### Aim of the exercise
Your task is to return all the entries below exactly, with every picture omitted.

Data in this exercise Block Start

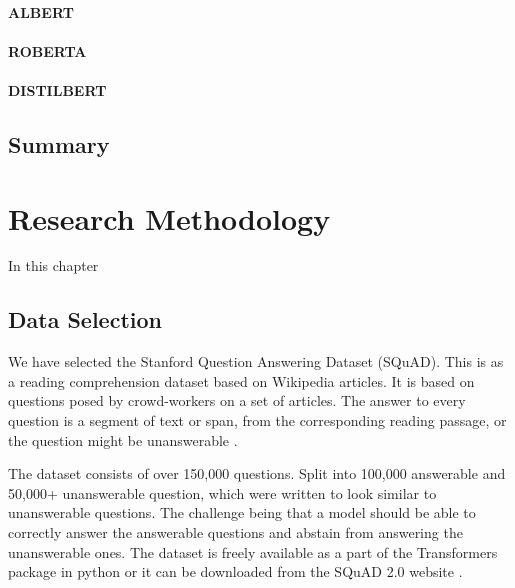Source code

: \documentclass[a4paper,12pt]{report}
\begin{document}
	       \subsubsection{ALBERT}\label{2322}
	       \citep{albert}

	       \subsubsection{ROBERTA}\label{2323}
	       \citep{roberta}

	       \subsubsection{DISTILBERT}\label{2324}
	       \citep{distil}

        \section{Summary}\label{26}


    \chapter{Research Methodology}\label{c3researchmeth}
    
    In this chapter 
    
    \section{Data Selection}\label{c31}

    	We have selected the Stanford Question Answering Dataset (SQuAD). This is as a reading comprehension dataset based on Wikipedia articles. It is based on questions posed by crowd-workers on a set of articles. The answer to every question is a segment of text or span, from the corresponding reading passage, or the question might be unanswerable \citep{dataset}.

    	The dataset consists of over 150,000 questions. Split into 100,000 answerable and 50,000+ unanswerable question, which were written to look similar to unanswerable questions. The challenge being that a model should be able to correctly answer the answerable questions and abstain from answering the unanswerable ones.
	    The dataset is freely available as a part of the Transformers package in python or it can be downloaded from the SQuAD 2.0 website \citep{squad}.
\end{document}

Data in this exercise Block End

### Solution
Source code

: \documentclass[a4paper,12pt]{report}
\begin{document}
	       \subsubsection{ALBERT}\label{2322}
	       \citep{albert}

	       \subsubsection{ROBERTA}\label{2323}
	       \citep{roberta}

	       \subsubsection{DISTILBERT}\label{2324}
	       \citep{distil}

        \section{Summary}\label{26}


    \chapter{Research Methodology}\label{c3researchmeth}
    
    In this chapter 
    
    \section{Data Selection}\label{c31}

    	We have selected the Stanford Question Answering Dataset (SQuAD). This is as a reading comprehension dataset based on Wikipedia articles. It is based on questions posed by crowd-workers on a set of articles. The answer to every question is a segment of text or span, from the corresponding reading passage, or the question might be unanswerable \citep{dataset}.

    	The dataset consists of over 150,000 questions. Split into 100,000 answerable and 50,000+ unanswerable question, which were written to look similar to unanswerable questions. The challenge being that a model should be able to correctly answer the answerable questions and abstain from answering the unanswerable ones.
	    The dataset is freely available as a part of the Transformers package in python or it can be downloaded from the SQuAD 2.0 website \citep{squad}.
\end{document}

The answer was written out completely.